You Instead



A version of this review appeared in The Age, July 12, 2012.

Over the last decade, the Scottish director David Mackenzie has emerged as a force to be reckoned with.  In films such as Young Adam and Hallam Foe, he's specialised in exploring the murky side of desire, the way that anti-social impulses can abruptly take control of the psyche and just as swiftly fade away.

There's an “ambient” quality to Mackenzie's work, in which emotional heavy weather is often mirrored by the rugged Scottish climate.  Like a musician, he aims to set an intangibly seductive mood – and though You Instead is almost a throwaway film by his standards, it makes sense he should gravitate to a story where music is front and centre.

Scripted by the artist-turned-writer Thomas Leveritt and shot in five days at the T In The Park rock festival, this guerrilla-style romantic comedy uses a deliberately perfunctory plot device to connect its main characters, both fictional pop stars: Adam (Luke Treadaway) is one half of an electro duo, while Morello (Natalia Tena) is lead singer of a all-girl punk band.

When the pair get into a meaningless squabble in the carpark, a preacher-cum-security-guard (played by the gospel singer Al Green) turns up for just long enough to handcuff them to each other. Adam and Morello spend the next twenty-four hours hunting for this mysterious figure, while preparing for their performances, trying to explain the situation to their respective partners and bickering all the way.
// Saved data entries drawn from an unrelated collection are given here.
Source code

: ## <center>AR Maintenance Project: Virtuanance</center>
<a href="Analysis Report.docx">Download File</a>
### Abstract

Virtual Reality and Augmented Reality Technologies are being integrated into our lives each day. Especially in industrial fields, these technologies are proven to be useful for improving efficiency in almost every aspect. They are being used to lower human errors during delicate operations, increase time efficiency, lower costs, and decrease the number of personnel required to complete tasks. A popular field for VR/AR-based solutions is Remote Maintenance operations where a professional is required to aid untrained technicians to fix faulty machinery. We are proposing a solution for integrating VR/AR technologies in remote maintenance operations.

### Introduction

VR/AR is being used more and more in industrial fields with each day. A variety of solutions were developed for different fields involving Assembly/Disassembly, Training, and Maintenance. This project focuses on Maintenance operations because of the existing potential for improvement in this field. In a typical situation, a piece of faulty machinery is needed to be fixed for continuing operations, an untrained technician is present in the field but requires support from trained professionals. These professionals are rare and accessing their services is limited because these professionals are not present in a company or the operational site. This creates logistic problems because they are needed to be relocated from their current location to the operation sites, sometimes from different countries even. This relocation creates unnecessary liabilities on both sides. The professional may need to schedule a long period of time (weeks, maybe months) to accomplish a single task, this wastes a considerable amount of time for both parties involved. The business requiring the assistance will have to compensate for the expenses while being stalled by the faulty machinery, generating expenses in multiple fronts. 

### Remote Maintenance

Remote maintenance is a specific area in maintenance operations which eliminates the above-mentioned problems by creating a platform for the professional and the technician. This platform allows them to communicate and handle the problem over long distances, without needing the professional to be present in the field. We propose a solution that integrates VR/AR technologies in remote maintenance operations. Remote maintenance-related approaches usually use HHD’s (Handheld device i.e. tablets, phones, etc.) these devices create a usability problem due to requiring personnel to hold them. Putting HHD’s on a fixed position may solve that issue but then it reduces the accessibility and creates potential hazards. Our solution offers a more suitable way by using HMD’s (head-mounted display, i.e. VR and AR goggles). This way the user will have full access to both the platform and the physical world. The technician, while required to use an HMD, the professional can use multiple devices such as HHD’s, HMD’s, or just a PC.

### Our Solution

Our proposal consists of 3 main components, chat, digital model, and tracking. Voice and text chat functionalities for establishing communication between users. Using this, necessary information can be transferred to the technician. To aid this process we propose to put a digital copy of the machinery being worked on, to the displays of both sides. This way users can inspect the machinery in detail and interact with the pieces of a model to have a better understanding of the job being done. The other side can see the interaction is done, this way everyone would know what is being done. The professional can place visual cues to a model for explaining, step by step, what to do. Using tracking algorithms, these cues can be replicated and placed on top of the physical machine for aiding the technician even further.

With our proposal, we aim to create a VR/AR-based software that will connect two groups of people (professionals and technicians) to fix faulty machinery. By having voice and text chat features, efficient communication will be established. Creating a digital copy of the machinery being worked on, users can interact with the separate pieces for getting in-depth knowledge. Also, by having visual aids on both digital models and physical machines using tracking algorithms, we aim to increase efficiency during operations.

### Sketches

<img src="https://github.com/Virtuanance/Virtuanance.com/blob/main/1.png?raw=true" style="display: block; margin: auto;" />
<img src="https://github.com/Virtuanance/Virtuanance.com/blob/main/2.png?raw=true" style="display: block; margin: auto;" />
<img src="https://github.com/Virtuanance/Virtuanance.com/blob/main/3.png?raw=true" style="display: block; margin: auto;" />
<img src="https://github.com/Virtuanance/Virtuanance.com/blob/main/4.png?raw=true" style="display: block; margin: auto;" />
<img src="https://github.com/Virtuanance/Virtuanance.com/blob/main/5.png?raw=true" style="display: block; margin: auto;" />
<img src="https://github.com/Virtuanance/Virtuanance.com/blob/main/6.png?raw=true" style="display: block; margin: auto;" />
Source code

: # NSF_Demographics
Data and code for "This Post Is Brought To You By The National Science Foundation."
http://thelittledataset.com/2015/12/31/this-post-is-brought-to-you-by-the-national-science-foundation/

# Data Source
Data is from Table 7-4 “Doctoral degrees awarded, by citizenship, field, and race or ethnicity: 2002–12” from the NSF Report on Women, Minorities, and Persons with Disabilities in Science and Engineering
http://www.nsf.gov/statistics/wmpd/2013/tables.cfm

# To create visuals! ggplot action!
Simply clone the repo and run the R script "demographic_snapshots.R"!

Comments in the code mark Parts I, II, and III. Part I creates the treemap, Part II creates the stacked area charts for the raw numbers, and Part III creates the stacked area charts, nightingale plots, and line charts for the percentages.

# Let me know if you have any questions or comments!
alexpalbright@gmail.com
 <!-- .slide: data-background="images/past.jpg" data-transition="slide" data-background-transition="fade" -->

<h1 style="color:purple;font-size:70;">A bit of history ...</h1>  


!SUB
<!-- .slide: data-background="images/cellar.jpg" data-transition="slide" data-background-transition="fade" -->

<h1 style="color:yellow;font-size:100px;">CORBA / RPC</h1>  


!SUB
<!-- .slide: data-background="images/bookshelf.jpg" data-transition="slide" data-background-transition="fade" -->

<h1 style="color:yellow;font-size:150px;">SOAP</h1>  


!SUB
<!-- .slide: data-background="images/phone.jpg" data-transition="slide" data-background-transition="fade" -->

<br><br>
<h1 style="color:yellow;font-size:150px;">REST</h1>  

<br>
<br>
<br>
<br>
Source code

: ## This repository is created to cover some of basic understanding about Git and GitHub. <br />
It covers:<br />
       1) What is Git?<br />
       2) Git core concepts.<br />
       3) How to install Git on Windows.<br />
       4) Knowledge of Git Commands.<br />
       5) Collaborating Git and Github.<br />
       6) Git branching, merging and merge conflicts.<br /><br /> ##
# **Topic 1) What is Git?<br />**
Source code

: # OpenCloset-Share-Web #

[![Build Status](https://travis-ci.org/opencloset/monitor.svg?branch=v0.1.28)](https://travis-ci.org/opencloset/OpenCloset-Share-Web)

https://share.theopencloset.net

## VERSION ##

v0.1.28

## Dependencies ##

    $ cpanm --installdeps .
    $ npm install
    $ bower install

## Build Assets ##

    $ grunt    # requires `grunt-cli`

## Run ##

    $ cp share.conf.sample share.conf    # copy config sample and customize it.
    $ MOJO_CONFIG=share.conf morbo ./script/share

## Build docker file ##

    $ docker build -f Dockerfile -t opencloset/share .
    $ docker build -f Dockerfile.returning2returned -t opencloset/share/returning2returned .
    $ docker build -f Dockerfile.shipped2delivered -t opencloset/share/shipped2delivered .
It sounds like a Love Actually subplot and in most hands would have been a recipe for disaster  Mackenzie's approach is simply to take the project as seriously as possible: he isn't interested in looking trendy, nor does he have Richard Curtis' knack for bathetic sitcom gags. Plunging us into the real-life chaos of the festival – to the point where the ad-libbed dialogue is often hard to decipher – he asks us to share the emotions of the vast crowds in search of excitement and release.

In between there are exhilarating quieter moments: a circling camera movement looking out from a ferris wheel at night, a blues song jointly improvised by Adam and Morello on the one guitar. Still more intimate is a later scene where the leads – still handcuffed – are covered in mud and have to squeeze fully clothed into a narrow shower cubicle.  Perhaps only Mackenzie could make this a plausible image of ideal romance.